The brahmins constitute about 11%, the thakurs about 5% of the state’spopulation, and Maurya's remarks of a division in the 15% were aimed at these upper caste votes.

THE KHUSI DUBEY CASE 

Lodged in jail since July 18, 2021, Khusi Dubey has been denied bail more than 18 times at three different justice forums, which includes the Juvenile Justice Board, Sessions Court and the Allahabad High Court, says Shiva Kant Dixit, the advocate representing her in this court. "The case is with the honourable Supreme Court now, and our priority is to get the girl out because she has been denied bail many times. Our only argument is that she is innocent and has spent a lot of time in jail for not committing any crime," he said. 

However, Justice JJ Munir of the Allahabad High Court observed: "An overall look on the circumstances of the case brings to mind the fact that the occurrence, in which the revisionist was involved, was not of an ordinary kind.

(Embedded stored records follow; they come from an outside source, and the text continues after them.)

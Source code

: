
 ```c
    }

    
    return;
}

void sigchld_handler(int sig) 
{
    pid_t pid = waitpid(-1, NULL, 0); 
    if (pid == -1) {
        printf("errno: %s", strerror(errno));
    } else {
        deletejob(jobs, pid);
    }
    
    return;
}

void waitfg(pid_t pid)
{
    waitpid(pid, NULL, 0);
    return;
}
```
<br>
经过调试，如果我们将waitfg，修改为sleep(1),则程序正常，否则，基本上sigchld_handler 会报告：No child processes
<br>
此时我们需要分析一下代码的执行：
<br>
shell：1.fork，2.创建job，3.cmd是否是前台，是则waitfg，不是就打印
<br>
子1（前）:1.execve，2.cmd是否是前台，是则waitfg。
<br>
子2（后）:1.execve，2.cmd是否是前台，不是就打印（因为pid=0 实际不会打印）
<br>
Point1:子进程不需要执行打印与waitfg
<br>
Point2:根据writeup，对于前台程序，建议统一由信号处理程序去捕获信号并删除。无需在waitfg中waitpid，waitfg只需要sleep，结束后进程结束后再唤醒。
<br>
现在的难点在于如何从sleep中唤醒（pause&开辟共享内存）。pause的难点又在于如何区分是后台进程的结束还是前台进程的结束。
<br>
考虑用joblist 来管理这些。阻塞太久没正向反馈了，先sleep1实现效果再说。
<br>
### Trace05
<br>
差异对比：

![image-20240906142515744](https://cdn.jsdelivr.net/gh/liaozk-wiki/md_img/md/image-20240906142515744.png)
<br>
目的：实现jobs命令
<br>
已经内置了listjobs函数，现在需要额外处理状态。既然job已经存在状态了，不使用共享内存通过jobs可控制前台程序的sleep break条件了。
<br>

Not only the spontaneous elimination of eight policemen in action and six others left injured is a horrendous crime that shocks the conscience of the society, but also an act that strikes at the roots of the state's authority in its territory." 

Advocate Shiva Kant Dixit further said that if the honourable High Court had gone through the case diary, this observation would have never come because the FIR was registered only an hour before the police party went to raid the spot where the policemen were ambushed.

"Khusi Dubey is simply paying the cost of a media trial, and the state government is also trying their best to keep her in jail. COVID is also one of the major reasons that she has been denied bail," the lawyer said, adding the government of Uttar Pradesh has also opposed the bail based on the statements of survivor policemen. 

Veteran journalist and author Atul Chandra believes that the shift of focus from brahmins to OBCs by political parties during the Uttar Pradesh Assembly election campaign  is very natural because OBC voters are more significant chunk. "No party would risk the larger vote back. The ruling BJP (Bharatiya Janata party) was able to make inroads in UP politics in 2017 by making Apna Dal, Rajbhar and Nishad an ally through which they were able to get over 60% of (OBC) votes," he said. 

Meanwhile, Khusi Dubey's elder brother was ousted from his job soon after the Bikru incident and is now forced to take up daily wage jobs as the family has been somewhat boycotted by the society, according to Khusi’s mother Gayatri Tiwari, who works as a painter along with her husband to run the family. Khusi Dubey's bail hearing is pending in the Supreme Court.